Immunohistochemistry
Expression of vascular endothelial growth factor receptor 2 (VEGF-R2) and CD31 in chondrocytes were also evaluated by immunohistochemistry; nuclei were indicated by Hoechst staining. VEGF-R2 and CD31 protein levels were assessed to determine damage to cartilage and vascular structures. Immunohistochemistry analysis showed that VEGFR-2 and CD31 signals were scattered in cartilage tissue. The expression of CD31 in the normal mouse (control group) was lower than in the drug-induced group at week 7 ( Figure 6 ). VEGFR-2 protein expression is different in control mice compared to drug-induced mice ( Figure 7 ).
Discussion
A decrease in chondrocyte numbers may be the result of injury, induced by mechanical damage or steroid drug use Chen et al., 2001. Cartilage injury leads to apoptosis or necrosis and can contribute to changes in tissue structure. MPS and LPS have been demonstrated to induce change in cartilage structure. Many glycosaminoglycans attach to proteoglycans Esko JD et al., 2009, which are secreted into the cartilage matrix by chondrocytes. The interaction between chondrocytes and cartilage matrix play an important role in proliferation and cartilage remodeling.
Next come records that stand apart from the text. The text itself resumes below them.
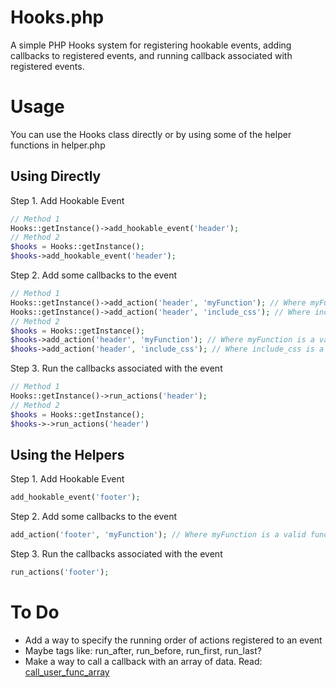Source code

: # Hooks.php
A simple PHP Hooks system for registering hookable events, adding callbacks to registered events, and running callback associated with registered events.

# Usage
You can use the Hooks class directly or by using some of the helper functions in helper.php

## Using Directly

Step 1. Add Hookable Event

```php
// Method 1
Hooks::getInstance()->add_hookable_event('header');
// Method 2
$hooks = Hooks::getInstance();
$hooks->add_hookable_event('header');
```

Step 2. Add some callbacks to the event

```php
// Method 1
Hooks::getInstance()->add_action('header', 'myFunction'); // Where myFunction is a valid function
Hooks::getInstance()->add_action('header', 'include_css'); // Where include_css is a valid function
// Method 2
$hooks = Hooks::getInstance();
$hooks->add_action('header', 'myFunction'); // Where myFunction is a valid function
$hooks->add_action('header', 'include_css'); // Where include_css is a valid function
```

Step 3. Run the callbacks associated with the event

```php
// Method 1
Hooks::getInstance()->run_actions('header');
// Method 2
$hooks = Hooks::getInstance();
$hooks->->run_actions('header')
```

## Using the Helpers

Step 1. Add Hookable Event

```php
add_hookable_event('footer');
```

Step 2. Add some callbacks to the event

```php
add_action('footer', 'myFunction'); // Where myFunction is a valid function
```

Step 3. Run the callbacks associated with the event

```php
run_actions('footer');
```

# To Do
- Add a way to specify the running order of actions registered to an event
- Maybe tags like: run_after, run_before, run_first, run_last?
- Make a way to call a callback with an array of data. Read: [call_user_func_array](https://secure.php.net/manual/en/function.call-user-func-array.php)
MPS causes a reduction in size of aggrecans or aggregate proteoglycan in the cartilage matrix. This leads to the loss of glycosaminoglycans Todhunter et al., 1996. LPS activates TLR-4, a receptor for LPS which has been identified in chondrocytes. Upon LPS-induced TLR-4 activation, enhanced phosphorylation of p38 MAPK can occur; some studies have shown that activation of p38 MAPK leads to decrease of GAG synthesis in chondrocytes in vitro. In addition, enhanced regulation of IL-1β, controlled by p38 MAPK, inhibits the production of cartilage matrix Azuma et al., 2000and consequently to the loss of matrix structure.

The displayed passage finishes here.